Below-normal temps by 2nd half of the week
Central Maryland could see a few showers and thunderstorms along with 90-degree weather during the next few days as a series of cold fronts approach, and pass through the area. But beyond Wednesday, skies should clear behind the last of the fronts, and our average temperatures will drop just below the long-term averages.
We've seen few below-average days this summer. We enjoyed a couple on the 4th and 5th last week. The days' averages were 1 degree below the long-term norms. But before that we have to go back to July 16 to find another "cooler-than-average" day. For the summer-to-date, since June 1, there have been just 13 days that ended cooler than the long-term averages. We've had just five since July 1.
By Thursday, though, forecasters see the BWI-Marshall Airport high as a mere 84 degrees. And readings should remain in the mid-80s at least through the weekend. The 30-year average high for this time of year in Baltimore is 86 degrees. The beach forecast for the latter half of the week through the weekend looks fabulous.
Any rain we get during the first half of the week will be a bonus. The showers and storms that moved through the region on Sunday were very spotty. We could hear some thunder from the WeatherDeck in Cockeysville, but we never saw a drop. On the other hand, Harford County and points south of Baltimore got a pretty good drink.
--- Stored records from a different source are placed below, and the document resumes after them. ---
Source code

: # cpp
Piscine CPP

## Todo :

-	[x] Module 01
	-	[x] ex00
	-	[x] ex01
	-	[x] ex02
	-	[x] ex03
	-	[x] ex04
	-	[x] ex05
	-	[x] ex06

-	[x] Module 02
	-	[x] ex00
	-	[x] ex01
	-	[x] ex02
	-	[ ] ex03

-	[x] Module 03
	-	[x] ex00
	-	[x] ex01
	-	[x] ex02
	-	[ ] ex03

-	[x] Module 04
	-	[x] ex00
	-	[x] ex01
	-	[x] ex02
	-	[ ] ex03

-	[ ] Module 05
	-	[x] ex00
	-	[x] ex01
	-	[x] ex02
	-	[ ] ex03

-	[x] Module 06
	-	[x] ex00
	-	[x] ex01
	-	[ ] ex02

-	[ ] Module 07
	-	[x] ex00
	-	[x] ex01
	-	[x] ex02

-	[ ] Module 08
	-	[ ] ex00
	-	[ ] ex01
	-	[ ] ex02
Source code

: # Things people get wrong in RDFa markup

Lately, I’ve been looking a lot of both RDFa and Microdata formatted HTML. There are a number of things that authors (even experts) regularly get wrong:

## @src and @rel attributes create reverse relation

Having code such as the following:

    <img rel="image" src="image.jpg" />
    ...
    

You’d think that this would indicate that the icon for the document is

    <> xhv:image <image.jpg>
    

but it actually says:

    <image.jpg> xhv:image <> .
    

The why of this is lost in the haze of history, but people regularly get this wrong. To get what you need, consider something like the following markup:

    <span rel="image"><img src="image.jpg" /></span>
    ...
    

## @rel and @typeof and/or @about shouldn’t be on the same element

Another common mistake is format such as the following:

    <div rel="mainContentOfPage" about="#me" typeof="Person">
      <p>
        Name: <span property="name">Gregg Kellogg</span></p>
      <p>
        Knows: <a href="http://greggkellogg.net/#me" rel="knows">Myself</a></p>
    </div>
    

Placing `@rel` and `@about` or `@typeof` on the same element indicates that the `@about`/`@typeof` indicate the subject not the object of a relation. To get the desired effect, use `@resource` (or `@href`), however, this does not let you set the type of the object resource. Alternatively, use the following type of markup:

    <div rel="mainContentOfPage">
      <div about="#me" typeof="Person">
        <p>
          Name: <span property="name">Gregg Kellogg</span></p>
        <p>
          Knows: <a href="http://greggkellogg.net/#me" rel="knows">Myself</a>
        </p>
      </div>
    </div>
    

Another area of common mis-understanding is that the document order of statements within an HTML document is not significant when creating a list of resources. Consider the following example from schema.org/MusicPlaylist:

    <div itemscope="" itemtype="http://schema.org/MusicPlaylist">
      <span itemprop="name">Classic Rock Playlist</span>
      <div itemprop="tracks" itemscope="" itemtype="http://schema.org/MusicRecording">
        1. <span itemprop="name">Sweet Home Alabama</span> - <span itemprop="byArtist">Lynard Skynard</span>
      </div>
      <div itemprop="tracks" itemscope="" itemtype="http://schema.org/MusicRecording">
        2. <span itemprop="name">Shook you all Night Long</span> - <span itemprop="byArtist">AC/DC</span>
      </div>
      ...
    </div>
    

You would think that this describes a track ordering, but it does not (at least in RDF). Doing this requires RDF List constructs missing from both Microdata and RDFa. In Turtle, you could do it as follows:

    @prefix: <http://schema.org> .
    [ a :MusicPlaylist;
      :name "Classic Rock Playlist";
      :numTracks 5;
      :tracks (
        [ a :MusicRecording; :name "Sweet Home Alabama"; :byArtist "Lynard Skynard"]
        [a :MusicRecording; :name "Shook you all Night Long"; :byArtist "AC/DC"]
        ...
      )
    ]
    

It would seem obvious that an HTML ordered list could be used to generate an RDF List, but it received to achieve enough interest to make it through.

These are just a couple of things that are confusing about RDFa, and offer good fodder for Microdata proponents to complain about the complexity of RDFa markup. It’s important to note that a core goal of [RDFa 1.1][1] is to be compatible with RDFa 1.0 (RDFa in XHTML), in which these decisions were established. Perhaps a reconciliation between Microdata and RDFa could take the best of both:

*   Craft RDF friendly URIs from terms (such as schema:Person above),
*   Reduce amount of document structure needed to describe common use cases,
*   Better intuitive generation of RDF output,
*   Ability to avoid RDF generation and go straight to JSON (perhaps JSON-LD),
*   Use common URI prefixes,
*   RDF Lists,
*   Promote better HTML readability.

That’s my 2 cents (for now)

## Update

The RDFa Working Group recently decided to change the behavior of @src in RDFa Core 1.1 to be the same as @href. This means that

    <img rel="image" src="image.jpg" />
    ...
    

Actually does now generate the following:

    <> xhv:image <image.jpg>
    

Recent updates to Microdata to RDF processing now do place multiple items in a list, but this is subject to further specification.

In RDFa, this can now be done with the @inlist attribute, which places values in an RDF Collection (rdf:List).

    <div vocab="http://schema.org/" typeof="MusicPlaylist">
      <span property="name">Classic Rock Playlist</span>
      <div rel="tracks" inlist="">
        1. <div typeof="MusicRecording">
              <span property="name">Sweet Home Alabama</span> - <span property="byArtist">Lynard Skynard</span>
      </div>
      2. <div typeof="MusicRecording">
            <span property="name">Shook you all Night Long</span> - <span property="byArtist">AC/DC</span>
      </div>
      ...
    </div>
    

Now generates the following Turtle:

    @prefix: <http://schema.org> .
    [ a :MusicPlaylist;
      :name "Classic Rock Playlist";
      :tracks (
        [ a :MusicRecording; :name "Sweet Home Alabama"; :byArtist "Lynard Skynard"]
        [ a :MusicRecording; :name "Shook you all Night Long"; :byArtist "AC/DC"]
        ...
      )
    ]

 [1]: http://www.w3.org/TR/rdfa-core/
Here are some totals from the CoCoRaHS Network:
Oxon Hill, PG Co.: 1.22 inches
North Laurel, Howard: 1.02 inches
Havre de Grace, Harford: 0.85 inch
Kingsville, Harford: 0.79 inch
Ellicott City, Howard: 0.49 inch
Baldwin, Baltimore Co.: 0.44 inch
Towson, Baltimore Co.: 0.15 inch
Pasadena, Arundel: 0.12 inch
And, if anybody's wondering, the tropics look quiet again. The National Hurricane Center last night issued its last advisory on the remnants of Tropical Storm Emily. The storm was located 295 miles south southeast of Cape Hatteras and 555 miles west of Bermuda, moving northeast at 17 mph with top sustained winds of just 30 mph.
There were no watches or warnings anywhere for Emily, and no other storms being monitored.